The way forward for community proposals
Two community benefits agreement proposals were approved last week by the Detroit Election Commission. With such a historic and critical vote ahead, it’s important to separate fact from fiction, particularly around three key issues: the levels of community representation, the threshold limits and the right to sue.
Despite some rhetoric that the Enhanced Community Benefits Agreement Ordinance, or Proposal B, is “anti-community,” it actually strengthens community representation with a Neighborhood Advisory Council , comprised of nine residents from the impact area (based on census tract data).
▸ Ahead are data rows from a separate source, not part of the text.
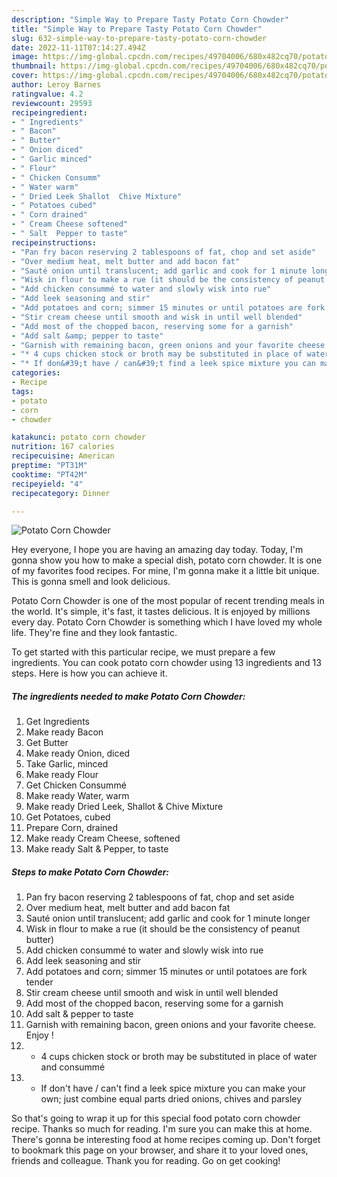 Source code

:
 ```yaml
---
description: "Simple Way to Prepare Tasty Potato Corn Chowder"
title: "Simple Way to Prepare Tasty Potato Corn Chowder"
slug: 632-simple-way-to-prepare-tasty-potato-corn-chowder
date: 2022-11-11T07:14:27.494Z
image: https://img-global.cpcdn.com/recipes/49704006/680x482cq70/potato-corn-chowder-recipe-main-photo.jpg
thumbnail: https://img-global.cpcdn.com/recipes/49704006/680x482cq70/potato-corn-chowder-recipe-main-photo.jpg
cover: https://img-global.cpcdn.com/recipes/49704006/680x482cq70/potato-corn-chowder-recipe-main-photo.jpg
author: Leroy Barnes
ratingvalue: 4.2
reviewcount: 29593
recipeingredient:
- " Ingredients"
- " Bacon"
- " Butter"
- " Onion diced"
- " Garlic minced"
- " Flour"
- " Chicken Consumm"
- " Water warm"
- " Dried Leek Shallot  Chive Mixture"
- " Potatoes cubed"
- " Corn drained"
- " Cream Cheese softened"
- " Salt  Pepper to taste"
recipeinstructions:
- "Pan fry bacon reserving 2 tablespoons of fat, chop and set aside"
- "Over medium heat, melt butter and add bacon fat"
- "Sauté onion until translucent; add garlic and cook for 1 minute longer"
- "Wisk in flour to make a rue (it should be the consistency of peanut butter)"
- "Add chicken consummé to water and slowly wisk into rue"
- "Add leek seasoning and stir"
- "Add potatoes and corn; simmer 15 minutes or until potatoes are fork tender"
- "Stir cream cheese until smooth and wisk in until well blended"
- "Add most of the chopped bacon, reserving some for a garnish"
- "Add salt &amp; pepper to taste"
- "Garnish with remaining bacon, green onions and your favorite cheese. Enjoy !"
- "* 4 cups chicken stock or broth may be substituted in place of water and consummé"
- "* If don&#39;t have / can&#39;t find a leek spice mixture you can make your own; just combine equal parts dried onions, chives and parsley"
categories:
- Recipe
tags:
- potato
- corn
- chowder

katakunci: potato corn chowder 
nutrition: 167 calories
recipecuisine: American
preptime: "PT31M"
cooktime: "PT42M"
recipeyield: "4"
recipecategory: Dinner

---
```



![Potato Corn Chowder](https://img-global.cpcdn.com/recipes/49704006/680x482cq70/potato-corn-chowder-recipe-main-photo.jpg)

Hey everyone, I hope you are having an amazing day today. Today, I'm gonna show you how to make a special dish, potato corn chowder. It is one of my favorites food recipes. For mine, I'm gonna make it a little bit unique. This is gonna smell and look delicious.

Potato Corn Chowder is one of the most popular of recent trending meals in the world. It's simple, it's fast, it tastes delicious. It is enjoyed by millions every day. Potato Corn Chowder is something which I have loved my whole life. They're fine and they look fantastic.




To get started with this particular recipe, we must prepare a few ingredients. You can cook potato corn chowder using 13 ingredients and 13 steps. Here is how you can achieve it.

<!--inarticleads1-->

##### The ingredients needed to make Potato Corn Chowder:

1. Get  Ingredients
1. Make ready  Bacon
1. Get  Butter
1. Make ready  Onion, diced
1. Take  Garlic, minced
1. Make ready  Flour
1. Get  Chicken Consummé
1. Make ready  Water, warm
1. Make ready  Dried Leek, Shallot &amp; Chive Mixture
1. Get  Potatoes, cubed
1. Prepare  Corn, drained
1. Make ready  Cream Cheese, softened
1. Make ready  Salt &amp; Pepper, to taste




<!--inarticleads2-->

##### Steps to make Potato Corn Chowder:

1. Pan fry bacon reserving 2 tablespoons of fat, chop and set aside
1. Over medium heat, melt butter and add bacon fat
1. Sauté onion until translucent; add garlic and cook for 1 minute longer
1. Wisk in flour to make a rue (it should be the consistency of peanut butter)
1. Add chicken consummé to water and slowly wisk into rue
1. Add leek seasoning and stir
1. Add potatoes and corn; simmer 15 minutes or until potatoes are fork tender
1. Stir cream cheese until smooth and wisk in until well blended
1. Add most of the chopped bacon, reserving some for a garnish
1. Add salt &amp; pepper to taste
1. Garnish with remaining bacon, green onions and your favorite cheese. Enjoy !
1. * 4 cups chicken stock or broth may be substituted in place of water and consummé
1. * If don&#39;t have / can&#39;t find a leek spice mixture you can make your own; just combine equal parts dried onions, chives and parsley




So that's going to wrap it up for this special food potato corn chowder recipe. Thanks so much for reading. I'm sure you can make this at home. There's gonna be interesting food at home recipes coming up. Don't forget to bookmark this page on your browser, and share it to your loved ones, friends and colleague. Thank you for reading. Go on get cooking!
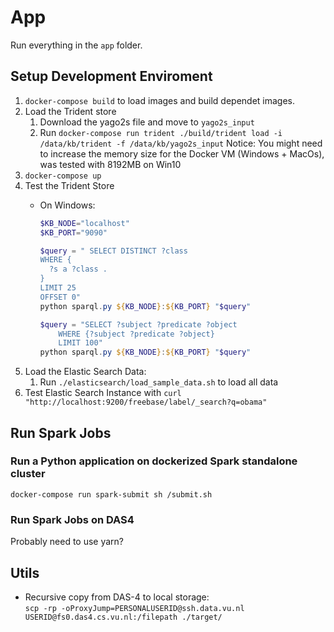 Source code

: # App

Run everything in the `app` folder.

## Setup Development Enviroment

1. `docker-compose build` to load images and build dependet images.
2. Load the Trident store
   1. Download the yago2s file and move to `yago2s_input`
   2. Run `docker-compose run trident ./build/trident load -i /data/kb/trident -f /data/kb/yago2s_input`
   Notice: You might need to increase the memory size for the Docker VM (Windows + MacOs), was tested with 8192MB on Win10
3. `docker-compose up`
4. Test the Trident Store
   - On Windows:

      ```powershell
      $KB_NODE="localhost"
      $KB_PORT="9090"

      $query = " SELECT DISTINCT ?class
      WHERE {
        ?s a ?class .
      }
      LIMIT 25
      OFFSET 0"
      python sparql.py ${KB_NODE}:${KB_PORT} "$query"

      $query = "SELECT ?subject ?predicate ?object
          WHERE {?subject ?predicate ?object} 
          LIMIT 100"
      python sparql.py ${KB_NODE}:${KB_PORT} "$query"
      ```
5. Load the Elastic Search Data:
   1. Run `./elasticsearch/load_sample_data.sh` to load all data
6. Test Elastic Search Instance with `curl "http://localhost:9200/freebase/label/_search?q=obama"`

## Run Spark Jobs

### Run a Python application on dockerized Spark standalone cluster

```shell
docker-compose run spark-submit sh /submit.sh
```

### Run Spark Jobs on DAS4

Probably need to use yarn?

## Utils

- Recursive copy from DAS-4 to local storage:  
  `scp -rp -oProxyJump=PERSONALUSERID@ssh.data.vu.nl USERID@fs0.das4.cs.vu.nl:/filepath ./target/`
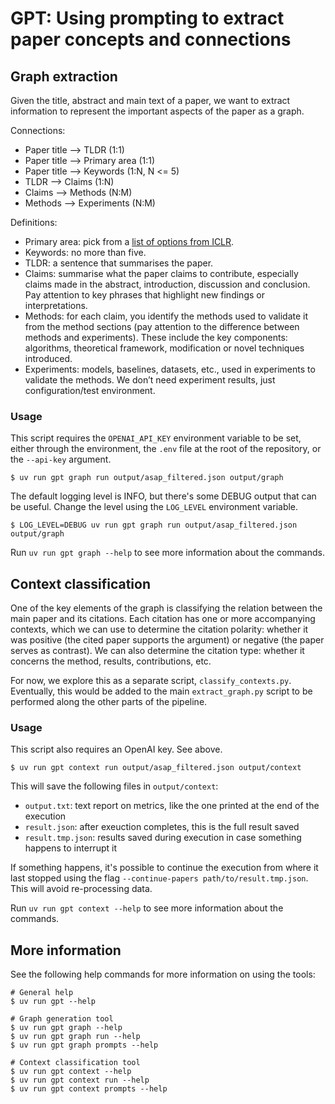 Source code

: # GPT: Using prompting to extract paper concepts and connections

## Graph extraction

Given the title, abstract and main text of a paper, we want to extract information to
represent the important aspects of the paper as a graph.

Connections:
- Paper title —> TLDR (1:1)
- Paper title —> Primary area (1:1)
- Paper title —> Keywords (1:N, N <= 5)
- TLDR —> Claims (1:N)
- Claims —> Methods (N:M)
- Methods —> Experiments (N:M)

Definitions:
- Primary area: pick from a [list of options from
  ICLR](https://iclr.cc/Conferences/2025/CallForPapers).
- Keywords: no more than five.
- TLDR: a sentence that summarises the paper.
- Claims: summarise what the paper claims to contribute, especially claims made in the
  abstract, introduction, discussion and conclusion. Pay attention to key phrases that
  highlight new findings or interpretations.
- Methods: for each claim, you identify the methods used to validate it from the method
  sections (pay attention to the difference between methods and experiments). These
  include the key components: algorithms, theoretical framework, modification or novel
  techniques introduced.
- Experiments: models, baselines, datasets, etc., used in experiments to validate the
  methods. We don’t need experiment results, just configuration/test environment.

### Usage

This script requires the `OPENAI_API_KEY` environment variable to be set, either through
the environment, the `.env` file at the root of the repository, or the `--api-key`
argument.

```console
$ uv run gpt graph run output/asap_filtered.json output/graph
```

The default logging level is INFO, but there's some DEBUG output that can be useful.
Change the level using the `LOG_LEVEL` environment variable.

```console
$ LOG_LEVEL=DEBUG uv run gpt graph run output/asap_filtered.json output/graph
```

Run `uv run gpt graph --help` to see more information about the commands.

## Context classification

One of the key elements of the graph is classifying the relation between the main paper
and its citations. Each citation has one or more accompanying contexts, which we can use
to determine the citation polarity: whether it was positive (the cited paper supports
the argument) or negative (the paper serves as contrast). We can also determine the
citation type: whether it concerns the method, results, contributions, etc.

For now, we explore this as a separate script, `classify_contexts.py`. Eventually, this
would be added to the main `extract_graph.py` script to be performed along the other
parts of the pipeline.

### Usage

This script also requires an OpenAI key. See above.

```console
$ uv run gpt context run output/asap_filtered.json output/context
```

This will save the following files in `output/context`:
- `output.txt`: text report on metrics, like the one printed at the end of the execution
- `result.json`: after exeuction completes, this is the full result saved
- `result.tmp.json`: results saved during execution in case something happens to
  interrupt it

If something happens, it's possible to continue the execution from where it last stopped
using the flag `--continue-papers path/to/result.tmp.json`. This will avoid re-processing
data.

Run `uv run gpt context --help` to see more information about the commands.

## More information

See the following help commands for more information on using the tools:

```console
# General help
$ uv run gpt --help

# Graph generation tool
$ uv run gpt graph --help
$ uv run gpt graph run --help
$ uv run gpt graph prompts --help

# Context classification tool
$ uv run gpt context --help
$ uv run gpt context run --help
$ uv run gpt context prompts --help
```
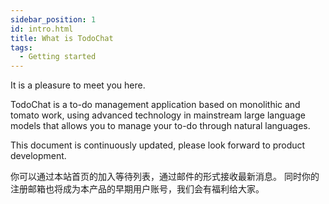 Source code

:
 ```yaml
---
sidebar_position: 1
id: intro.html
title: What is TodoChat
tags:
  - Getting started
---
```


It is a pleasure to meet you here.

TodoChat is a to-do management application based on monolithic and tomato work, using advanced technology in mainstream large language models that allows you to manage your to-do through natural languages.

This document is continuously updated, please look forward to product development.

你可以通过本站首页的加入等待列表，通过邮件的形式接收最新消息。 同时你的注册邮箱也将成为本产品的早期用户账号，我们会有福利给大家。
NAC members are nominated by the residents of the impact area, then two members are selected by residents, three by City Council and four by the Planning Department.
In contrast, Proposal A by the Sugar Law Center does not clearly identify who will be representing the community during negotiations, which leaves it wide open to corruption or a handpicked community organization. That is exactly the type of weakness specifically warned against by experts such as the Partnership for Working Families’ Community Benefit Law Center’s guidebook for elected and appointed officials. Community representation must be clearly defined to ensure the integrity of the process.
Another area of confusion has been stringent enforcement versus the right to sue. Litigation is fraught with costs and time delays, but Proposal A does not state who will pay for any potentially expensive litigation, nor does it address the concern that having the right to sue can go both ways. I am leery when a legal organization proposes costly litigation — a great way to build their business — without discussing alternate options. That is why Proposal B implements a strong enforcement team for each project. That body is accountable to City Council, who has the authority to clawback development incentives, revoke land transfers and to levy penalties and fees.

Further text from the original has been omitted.